Going by how it turned out and that half eaten focaccia is proof enough to get you going into the kitchen to try it out immediately.
For the Koli masala spiced Caramelized onions
4 large onions, halved and slivered
1 teaspoon of Koli Masala ( Don't have it? Order it now!)
1/2 cup finely chopped cilantro
2 tablespoons Olive oil
1 teaspoon salt
In a hot wok add oil, quickly add the slivered onions. Fry until translucent. Add the koli masala and salt, give it a stir. In the end just before putting off the heat add the finely chopped cilantro and give it a mix. Keep aside to cool until dough is ready.
This is a basic recipe for the toppings but you could stretch your imagination to the limit to give it your own veg - non veg twists!
For the dough
500 gms of Maida/ all purpose flour
1 tablespoon active dry yeast
1 tablespoon sugar
1 cup warm water
2 teaspoon salt
1/4 cup olive oil
1/8 cup corn meal / makai atta
1/2 cup sun dried tomatoes
In a bowl mix the water, sugar and yeast and let it bubble up for 10 mins.
Meanwhile soak the sundried tomatoes in 1/2 cup water.
Now combine the flour and bubbly yeast in a stand mixer using dough hooks.
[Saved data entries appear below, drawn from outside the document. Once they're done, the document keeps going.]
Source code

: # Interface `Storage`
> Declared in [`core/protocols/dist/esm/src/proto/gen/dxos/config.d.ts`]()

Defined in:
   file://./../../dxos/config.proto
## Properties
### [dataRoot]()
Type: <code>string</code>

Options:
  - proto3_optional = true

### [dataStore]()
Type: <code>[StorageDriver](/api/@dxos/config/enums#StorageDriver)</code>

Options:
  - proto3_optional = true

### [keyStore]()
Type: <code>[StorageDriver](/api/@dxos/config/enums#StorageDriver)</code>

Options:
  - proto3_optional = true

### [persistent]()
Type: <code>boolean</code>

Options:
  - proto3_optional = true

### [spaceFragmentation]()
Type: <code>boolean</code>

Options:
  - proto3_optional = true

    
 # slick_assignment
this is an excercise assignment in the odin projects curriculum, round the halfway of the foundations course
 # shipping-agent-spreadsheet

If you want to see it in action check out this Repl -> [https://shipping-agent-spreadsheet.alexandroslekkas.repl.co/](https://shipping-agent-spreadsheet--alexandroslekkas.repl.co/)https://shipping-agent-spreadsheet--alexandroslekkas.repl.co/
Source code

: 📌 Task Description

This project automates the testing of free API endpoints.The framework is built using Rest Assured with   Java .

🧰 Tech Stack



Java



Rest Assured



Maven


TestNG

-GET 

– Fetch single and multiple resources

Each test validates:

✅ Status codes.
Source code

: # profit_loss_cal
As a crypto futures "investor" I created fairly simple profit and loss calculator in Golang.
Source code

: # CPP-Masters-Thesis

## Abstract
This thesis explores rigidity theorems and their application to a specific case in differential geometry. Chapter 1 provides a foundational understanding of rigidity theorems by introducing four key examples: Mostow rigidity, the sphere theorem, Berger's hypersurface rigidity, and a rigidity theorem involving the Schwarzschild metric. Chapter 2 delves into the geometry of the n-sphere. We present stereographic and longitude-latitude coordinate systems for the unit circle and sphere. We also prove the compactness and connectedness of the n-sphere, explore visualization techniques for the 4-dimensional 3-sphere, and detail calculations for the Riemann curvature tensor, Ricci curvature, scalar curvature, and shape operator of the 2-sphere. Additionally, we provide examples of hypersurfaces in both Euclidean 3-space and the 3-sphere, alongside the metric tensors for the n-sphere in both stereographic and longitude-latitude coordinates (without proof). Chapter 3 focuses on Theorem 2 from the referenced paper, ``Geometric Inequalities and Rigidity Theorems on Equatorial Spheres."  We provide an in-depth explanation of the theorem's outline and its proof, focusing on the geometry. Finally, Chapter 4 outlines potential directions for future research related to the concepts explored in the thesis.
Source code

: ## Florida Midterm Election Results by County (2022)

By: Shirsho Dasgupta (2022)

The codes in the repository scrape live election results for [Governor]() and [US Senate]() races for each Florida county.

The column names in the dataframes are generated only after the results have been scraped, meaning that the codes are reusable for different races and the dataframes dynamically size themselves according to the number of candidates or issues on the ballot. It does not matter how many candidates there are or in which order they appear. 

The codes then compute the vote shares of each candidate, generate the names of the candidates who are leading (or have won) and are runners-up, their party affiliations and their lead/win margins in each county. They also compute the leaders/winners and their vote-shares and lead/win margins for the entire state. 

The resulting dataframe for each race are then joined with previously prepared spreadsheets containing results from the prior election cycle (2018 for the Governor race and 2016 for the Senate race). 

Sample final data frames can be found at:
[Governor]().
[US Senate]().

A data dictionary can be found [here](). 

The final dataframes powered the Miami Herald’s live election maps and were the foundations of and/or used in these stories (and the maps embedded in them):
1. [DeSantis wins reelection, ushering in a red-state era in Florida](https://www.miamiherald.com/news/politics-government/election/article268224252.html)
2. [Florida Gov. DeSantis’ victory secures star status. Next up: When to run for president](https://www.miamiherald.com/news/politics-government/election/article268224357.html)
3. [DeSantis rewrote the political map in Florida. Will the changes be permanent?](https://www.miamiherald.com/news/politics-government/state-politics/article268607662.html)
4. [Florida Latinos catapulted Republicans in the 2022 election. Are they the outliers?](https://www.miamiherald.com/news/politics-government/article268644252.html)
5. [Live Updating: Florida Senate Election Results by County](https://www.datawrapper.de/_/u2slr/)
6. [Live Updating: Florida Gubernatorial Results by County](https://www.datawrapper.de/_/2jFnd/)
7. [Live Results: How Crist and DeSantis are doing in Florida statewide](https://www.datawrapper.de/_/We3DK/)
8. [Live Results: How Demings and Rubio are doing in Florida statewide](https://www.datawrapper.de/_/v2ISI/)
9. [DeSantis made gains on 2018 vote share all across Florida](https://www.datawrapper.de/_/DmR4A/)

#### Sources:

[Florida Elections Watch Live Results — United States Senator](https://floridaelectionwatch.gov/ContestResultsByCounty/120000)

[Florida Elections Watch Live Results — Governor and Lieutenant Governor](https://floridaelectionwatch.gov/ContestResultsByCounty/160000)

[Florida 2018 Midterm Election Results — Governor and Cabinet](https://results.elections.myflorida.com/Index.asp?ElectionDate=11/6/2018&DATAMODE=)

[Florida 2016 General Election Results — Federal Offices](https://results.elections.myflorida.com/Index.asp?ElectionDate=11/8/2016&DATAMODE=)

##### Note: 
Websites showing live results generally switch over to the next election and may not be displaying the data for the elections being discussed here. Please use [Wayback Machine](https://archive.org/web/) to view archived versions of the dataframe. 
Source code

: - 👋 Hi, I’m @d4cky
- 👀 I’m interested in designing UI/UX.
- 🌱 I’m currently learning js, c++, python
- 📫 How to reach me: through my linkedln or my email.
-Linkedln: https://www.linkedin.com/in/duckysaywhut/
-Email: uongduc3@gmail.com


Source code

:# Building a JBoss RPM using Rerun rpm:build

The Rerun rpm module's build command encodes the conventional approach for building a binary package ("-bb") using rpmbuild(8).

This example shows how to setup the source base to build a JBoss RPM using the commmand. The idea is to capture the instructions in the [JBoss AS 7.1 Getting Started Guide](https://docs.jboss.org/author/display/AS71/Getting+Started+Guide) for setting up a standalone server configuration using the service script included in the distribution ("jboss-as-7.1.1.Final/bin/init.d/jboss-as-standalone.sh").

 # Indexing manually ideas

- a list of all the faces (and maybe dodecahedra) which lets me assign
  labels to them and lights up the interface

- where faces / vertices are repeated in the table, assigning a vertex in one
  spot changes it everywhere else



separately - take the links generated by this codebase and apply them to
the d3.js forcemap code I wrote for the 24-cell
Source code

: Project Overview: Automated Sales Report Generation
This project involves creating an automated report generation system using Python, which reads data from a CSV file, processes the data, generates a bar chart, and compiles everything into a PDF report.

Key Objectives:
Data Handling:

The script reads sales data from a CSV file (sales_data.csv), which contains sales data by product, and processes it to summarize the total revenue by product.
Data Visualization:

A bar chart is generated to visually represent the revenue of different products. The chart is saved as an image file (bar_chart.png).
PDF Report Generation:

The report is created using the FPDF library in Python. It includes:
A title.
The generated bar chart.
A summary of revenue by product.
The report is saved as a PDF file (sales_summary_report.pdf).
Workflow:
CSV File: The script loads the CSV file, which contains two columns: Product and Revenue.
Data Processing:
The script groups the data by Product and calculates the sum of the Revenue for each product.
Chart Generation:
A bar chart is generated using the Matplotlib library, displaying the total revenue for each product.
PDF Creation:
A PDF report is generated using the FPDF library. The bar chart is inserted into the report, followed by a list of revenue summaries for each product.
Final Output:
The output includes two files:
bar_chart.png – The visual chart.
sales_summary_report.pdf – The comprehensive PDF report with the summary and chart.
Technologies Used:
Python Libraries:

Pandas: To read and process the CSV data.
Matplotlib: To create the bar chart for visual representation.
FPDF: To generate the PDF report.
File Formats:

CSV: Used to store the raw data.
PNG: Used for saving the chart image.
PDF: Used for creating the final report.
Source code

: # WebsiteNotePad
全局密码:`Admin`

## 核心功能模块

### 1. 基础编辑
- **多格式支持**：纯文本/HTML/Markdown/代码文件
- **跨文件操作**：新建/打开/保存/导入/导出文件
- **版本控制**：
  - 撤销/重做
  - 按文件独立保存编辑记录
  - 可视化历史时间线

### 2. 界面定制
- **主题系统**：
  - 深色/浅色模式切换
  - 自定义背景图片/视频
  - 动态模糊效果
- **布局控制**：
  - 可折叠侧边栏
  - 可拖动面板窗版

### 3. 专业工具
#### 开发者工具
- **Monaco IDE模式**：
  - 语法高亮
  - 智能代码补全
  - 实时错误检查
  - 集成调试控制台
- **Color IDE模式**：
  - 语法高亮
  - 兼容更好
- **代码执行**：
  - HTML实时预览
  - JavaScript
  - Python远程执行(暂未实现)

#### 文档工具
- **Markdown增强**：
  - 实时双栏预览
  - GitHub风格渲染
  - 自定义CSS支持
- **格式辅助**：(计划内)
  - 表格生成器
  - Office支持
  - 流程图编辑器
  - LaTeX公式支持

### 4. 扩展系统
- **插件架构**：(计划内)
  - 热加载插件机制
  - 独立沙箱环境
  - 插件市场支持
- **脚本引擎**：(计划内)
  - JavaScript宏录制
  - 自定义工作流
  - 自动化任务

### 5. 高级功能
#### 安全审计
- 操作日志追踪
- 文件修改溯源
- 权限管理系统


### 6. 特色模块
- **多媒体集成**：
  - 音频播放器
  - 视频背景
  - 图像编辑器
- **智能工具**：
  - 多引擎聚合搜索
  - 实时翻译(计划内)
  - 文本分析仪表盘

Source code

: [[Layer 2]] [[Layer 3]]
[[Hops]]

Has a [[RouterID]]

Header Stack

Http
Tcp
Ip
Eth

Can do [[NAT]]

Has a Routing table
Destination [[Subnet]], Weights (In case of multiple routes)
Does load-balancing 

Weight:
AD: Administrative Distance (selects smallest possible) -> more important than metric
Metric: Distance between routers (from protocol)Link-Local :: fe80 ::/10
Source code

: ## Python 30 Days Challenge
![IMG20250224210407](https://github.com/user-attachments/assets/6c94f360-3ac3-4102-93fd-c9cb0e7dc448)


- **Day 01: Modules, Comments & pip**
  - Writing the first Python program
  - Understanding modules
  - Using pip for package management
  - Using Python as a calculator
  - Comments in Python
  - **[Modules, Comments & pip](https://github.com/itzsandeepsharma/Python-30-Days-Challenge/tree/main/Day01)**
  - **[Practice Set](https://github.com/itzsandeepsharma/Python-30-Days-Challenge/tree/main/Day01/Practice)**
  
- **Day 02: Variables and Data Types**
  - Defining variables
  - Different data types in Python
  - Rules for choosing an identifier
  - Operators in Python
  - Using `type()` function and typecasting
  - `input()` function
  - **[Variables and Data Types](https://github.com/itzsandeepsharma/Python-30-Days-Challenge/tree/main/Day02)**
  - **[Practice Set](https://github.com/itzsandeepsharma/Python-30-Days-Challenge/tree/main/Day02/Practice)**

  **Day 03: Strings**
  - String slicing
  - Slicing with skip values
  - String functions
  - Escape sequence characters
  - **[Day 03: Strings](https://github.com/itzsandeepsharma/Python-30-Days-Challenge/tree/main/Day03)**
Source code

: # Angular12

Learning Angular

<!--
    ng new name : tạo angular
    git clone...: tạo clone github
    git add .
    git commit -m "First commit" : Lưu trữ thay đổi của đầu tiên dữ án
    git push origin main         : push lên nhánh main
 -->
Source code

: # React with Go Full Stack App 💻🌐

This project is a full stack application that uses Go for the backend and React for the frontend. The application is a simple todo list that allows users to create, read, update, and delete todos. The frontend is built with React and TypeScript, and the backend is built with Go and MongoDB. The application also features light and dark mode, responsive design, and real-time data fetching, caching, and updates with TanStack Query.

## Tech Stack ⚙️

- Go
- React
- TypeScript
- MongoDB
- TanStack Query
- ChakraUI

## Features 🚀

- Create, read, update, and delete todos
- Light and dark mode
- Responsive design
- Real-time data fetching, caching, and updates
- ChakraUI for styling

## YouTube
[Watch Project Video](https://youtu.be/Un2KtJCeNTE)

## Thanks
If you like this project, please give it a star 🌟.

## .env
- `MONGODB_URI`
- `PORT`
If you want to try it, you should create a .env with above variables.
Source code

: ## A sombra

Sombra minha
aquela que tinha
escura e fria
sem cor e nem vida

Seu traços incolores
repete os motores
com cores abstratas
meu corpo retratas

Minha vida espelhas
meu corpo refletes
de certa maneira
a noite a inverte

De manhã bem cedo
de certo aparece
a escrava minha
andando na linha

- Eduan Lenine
Run the mixer till you get smooth well combined dough. Now add salt and 2 tablespoons of olive oil to the dough and run the mixer for another 5 mins. Cover with wet towel and leave it till the dough is doubled.
Remove the dough on to the counter. Knead for 5 mins. Incorporate the sun dried tomatoes in the dough at this point. Chop up the hydrated tomatoes into small bits. Discard any water remaining after soaking the sundried tomatoes.
Grease and dust the baking pans with oil followed by corn meal. Spread the dough in the pans with your hand like you do for bhakri. Create depressions with your finger in the dough. drizzle the remaining olive oil over it like seen here. Leave it to double up again.
Now after the second proofing. Spread the koli masala spiced caramelized onions on the two focaccias. Preheat the oven at 180 deg celcius and bake till golden edges are seen. This takes about 40 mins. I baked both the focaccias at the same time in the oven.
Remove from the baking pans on to the cooling rack. I ate that half as soon as it permitted me to take a bite. These focaccias are not very thick and are quite crisp. Every bite is fiery and a morsel of the sundried tomato delivers the perfect fusion of an Italian bread with a very local Koli masala.
If I say it was gorgeous! I will sound narcissistic, so be it.